* Task inputs
------------

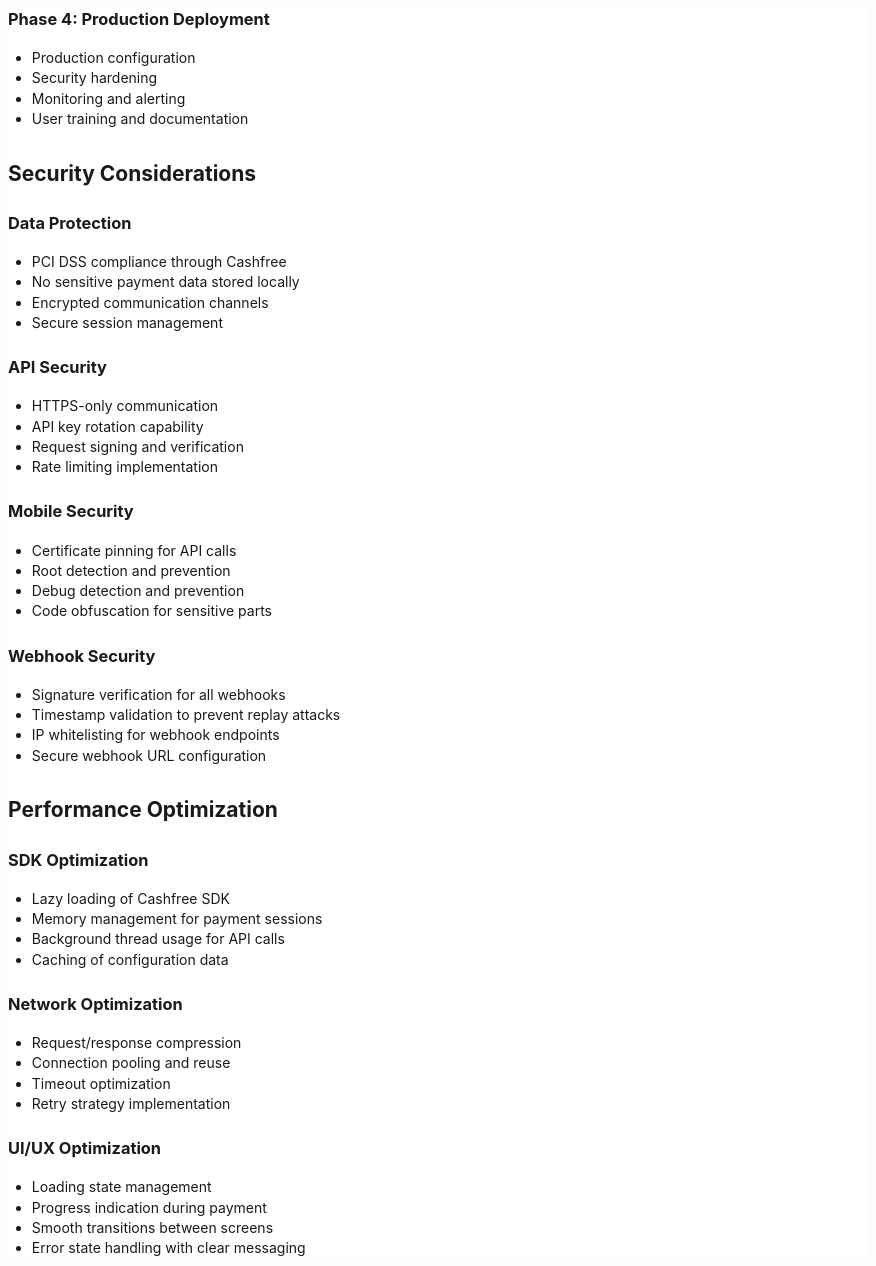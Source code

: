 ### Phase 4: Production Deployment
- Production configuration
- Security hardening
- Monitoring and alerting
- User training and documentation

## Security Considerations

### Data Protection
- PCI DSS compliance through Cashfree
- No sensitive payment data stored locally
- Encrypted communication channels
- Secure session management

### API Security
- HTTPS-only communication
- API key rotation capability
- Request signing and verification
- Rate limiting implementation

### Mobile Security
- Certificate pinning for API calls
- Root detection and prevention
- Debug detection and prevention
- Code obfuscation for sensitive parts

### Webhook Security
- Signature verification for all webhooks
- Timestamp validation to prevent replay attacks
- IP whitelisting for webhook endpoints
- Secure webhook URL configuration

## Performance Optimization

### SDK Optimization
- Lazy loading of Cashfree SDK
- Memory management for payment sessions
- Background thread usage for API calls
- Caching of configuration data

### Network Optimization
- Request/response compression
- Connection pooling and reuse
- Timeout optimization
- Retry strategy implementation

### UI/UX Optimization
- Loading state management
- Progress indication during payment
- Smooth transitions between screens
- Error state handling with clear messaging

------------

* Exercise directions
Which lines above hold the string "communication"? Copy every one of them.

* Written answer
- Encrypted communication channels
- HTTPS-only communication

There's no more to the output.